'''

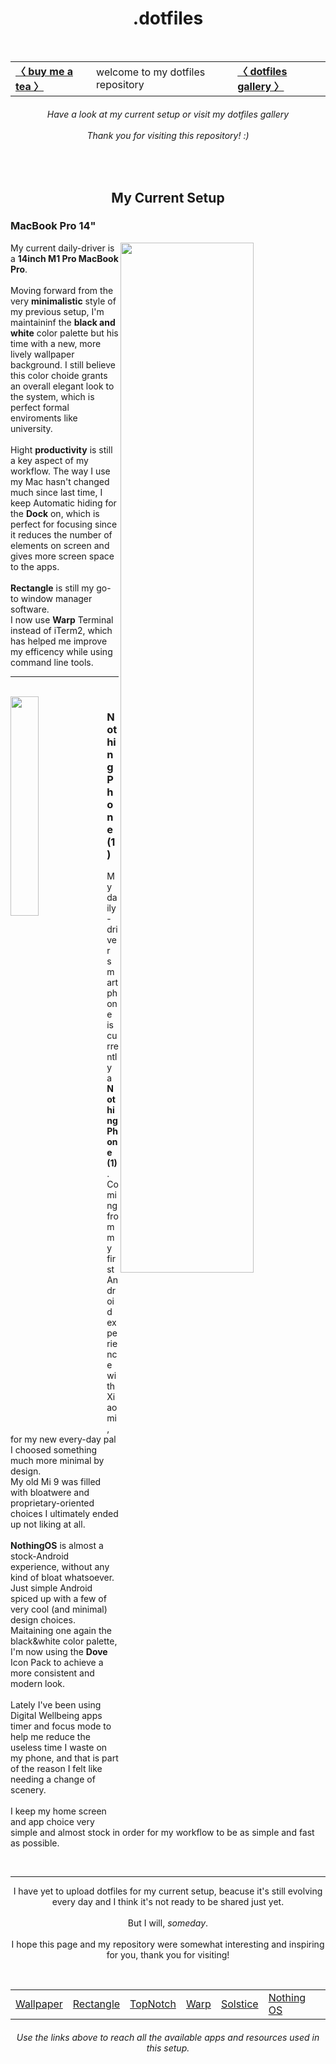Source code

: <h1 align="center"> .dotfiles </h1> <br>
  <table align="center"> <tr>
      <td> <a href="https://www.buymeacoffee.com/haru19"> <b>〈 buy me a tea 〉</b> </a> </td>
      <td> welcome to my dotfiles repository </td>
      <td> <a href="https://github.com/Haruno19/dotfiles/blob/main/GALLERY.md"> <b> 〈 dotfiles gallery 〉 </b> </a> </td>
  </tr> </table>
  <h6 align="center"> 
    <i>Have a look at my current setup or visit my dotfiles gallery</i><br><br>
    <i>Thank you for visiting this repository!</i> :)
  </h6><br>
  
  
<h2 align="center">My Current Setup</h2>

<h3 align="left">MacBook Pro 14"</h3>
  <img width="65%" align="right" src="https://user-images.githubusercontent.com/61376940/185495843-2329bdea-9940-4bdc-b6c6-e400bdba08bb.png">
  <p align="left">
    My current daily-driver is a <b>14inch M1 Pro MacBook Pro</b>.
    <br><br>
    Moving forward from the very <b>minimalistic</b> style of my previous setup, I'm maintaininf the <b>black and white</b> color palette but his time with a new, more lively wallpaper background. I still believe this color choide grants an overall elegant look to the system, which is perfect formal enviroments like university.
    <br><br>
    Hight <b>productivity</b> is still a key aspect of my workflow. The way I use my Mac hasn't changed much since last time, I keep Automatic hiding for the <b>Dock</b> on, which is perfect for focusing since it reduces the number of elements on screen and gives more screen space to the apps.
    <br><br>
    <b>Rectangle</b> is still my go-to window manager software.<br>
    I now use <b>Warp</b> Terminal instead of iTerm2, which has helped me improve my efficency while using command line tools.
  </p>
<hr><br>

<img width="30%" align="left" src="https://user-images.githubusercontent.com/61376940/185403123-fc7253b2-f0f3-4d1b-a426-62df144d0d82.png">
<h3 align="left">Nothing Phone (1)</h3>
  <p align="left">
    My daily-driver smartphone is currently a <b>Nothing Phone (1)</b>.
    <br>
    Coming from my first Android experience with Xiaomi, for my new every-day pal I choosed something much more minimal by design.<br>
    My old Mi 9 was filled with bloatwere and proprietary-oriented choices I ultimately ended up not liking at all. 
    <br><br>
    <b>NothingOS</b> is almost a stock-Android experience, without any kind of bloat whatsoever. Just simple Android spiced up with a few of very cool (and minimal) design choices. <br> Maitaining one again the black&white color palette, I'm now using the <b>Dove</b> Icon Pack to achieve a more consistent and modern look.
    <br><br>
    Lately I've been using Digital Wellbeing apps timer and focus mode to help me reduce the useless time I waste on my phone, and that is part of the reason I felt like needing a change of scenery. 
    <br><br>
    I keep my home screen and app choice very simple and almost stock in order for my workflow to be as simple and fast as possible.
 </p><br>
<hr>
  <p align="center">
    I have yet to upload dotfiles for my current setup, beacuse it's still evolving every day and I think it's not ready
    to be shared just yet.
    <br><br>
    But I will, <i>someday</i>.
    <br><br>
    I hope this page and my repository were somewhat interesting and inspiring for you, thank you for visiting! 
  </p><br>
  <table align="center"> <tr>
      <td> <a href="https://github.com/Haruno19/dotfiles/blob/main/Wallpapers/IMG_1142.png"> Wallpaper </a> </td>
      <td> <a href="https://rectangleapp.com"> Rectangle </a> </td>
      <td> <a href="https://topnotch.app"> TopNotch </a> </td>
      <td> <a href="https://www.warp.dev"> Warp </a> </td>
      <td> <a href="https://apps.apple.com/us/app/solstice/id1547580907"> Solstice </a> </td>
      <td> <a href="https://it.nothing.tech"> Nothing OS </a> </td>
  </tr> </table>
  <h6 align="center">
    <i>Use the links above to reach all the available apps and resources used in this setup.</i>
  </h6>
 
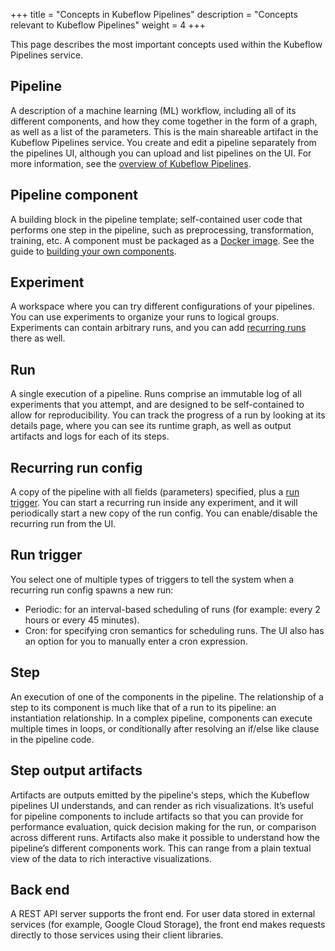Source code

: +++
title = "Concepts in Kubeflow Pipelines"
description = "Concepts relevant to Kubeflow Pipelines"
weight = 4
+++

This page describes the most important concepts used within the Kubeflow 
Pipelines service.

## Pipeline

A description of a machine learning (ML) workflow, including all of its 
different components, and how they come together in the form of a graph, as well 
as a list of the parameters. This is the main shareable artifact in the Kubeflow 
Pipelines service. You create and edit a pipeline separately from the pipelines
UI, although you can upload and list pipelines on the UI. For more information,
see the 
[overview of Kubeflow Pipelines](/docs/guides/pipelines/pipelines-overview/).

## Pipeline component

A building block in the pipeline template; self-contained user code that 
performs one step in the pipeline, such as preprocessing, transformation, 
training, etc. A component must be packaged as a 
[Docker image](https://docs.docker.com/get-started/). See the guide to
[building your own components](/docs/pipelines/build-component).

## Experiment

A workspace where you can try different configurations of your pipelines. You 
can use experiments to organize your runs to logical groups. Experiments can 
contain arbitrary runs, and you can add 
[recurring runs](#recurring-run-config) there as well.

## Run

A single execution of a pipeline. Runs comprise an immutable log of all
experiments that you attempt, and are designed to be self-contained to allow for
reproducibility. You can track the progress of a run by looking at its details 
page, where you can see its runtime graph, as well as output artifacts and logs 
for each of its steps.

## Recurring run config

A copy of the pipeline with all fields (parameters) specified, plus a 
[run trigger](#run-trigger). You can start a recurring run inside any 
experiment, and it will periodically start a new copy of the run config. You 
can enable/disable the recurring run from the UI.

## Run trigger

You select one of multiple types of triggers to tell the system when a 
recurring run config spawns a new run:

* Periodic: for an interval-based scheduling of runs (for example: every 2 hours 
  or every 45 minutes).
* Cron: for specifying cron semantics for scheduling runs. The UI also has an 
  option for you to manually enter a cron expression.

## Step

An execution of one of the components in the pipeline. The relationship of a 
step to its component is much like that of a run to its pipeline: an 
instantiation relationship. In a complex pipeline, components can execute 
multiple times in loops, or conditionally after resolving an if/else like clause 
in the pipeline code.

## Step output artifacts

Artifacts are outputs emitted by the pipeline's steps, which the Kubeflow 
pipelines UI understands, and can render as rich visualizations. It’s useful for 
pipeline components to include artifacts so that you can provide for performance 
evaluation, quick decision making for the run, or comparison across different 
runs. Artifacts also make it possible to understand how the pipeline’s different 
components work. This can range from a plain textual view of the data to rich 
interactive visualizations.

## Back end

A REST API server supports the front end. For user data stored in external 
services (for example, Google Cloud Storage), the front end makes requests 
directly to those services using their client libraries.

'''

What you are asked to do - Retype word for word everything in the listing above from the line that holds "performs one step" down to the line that holds "## Experiment". Keep both end lines and leave out the rest.

Output for this exercise -
performs one step in the pipeline, such as preprocessing, transformation, 
training, etc. A component must be packaged as a 
[Docker image](https://docs.docker.com/get-started/). See the guide to
[building your own components](/docs/pipelines/build-component).

## Experiment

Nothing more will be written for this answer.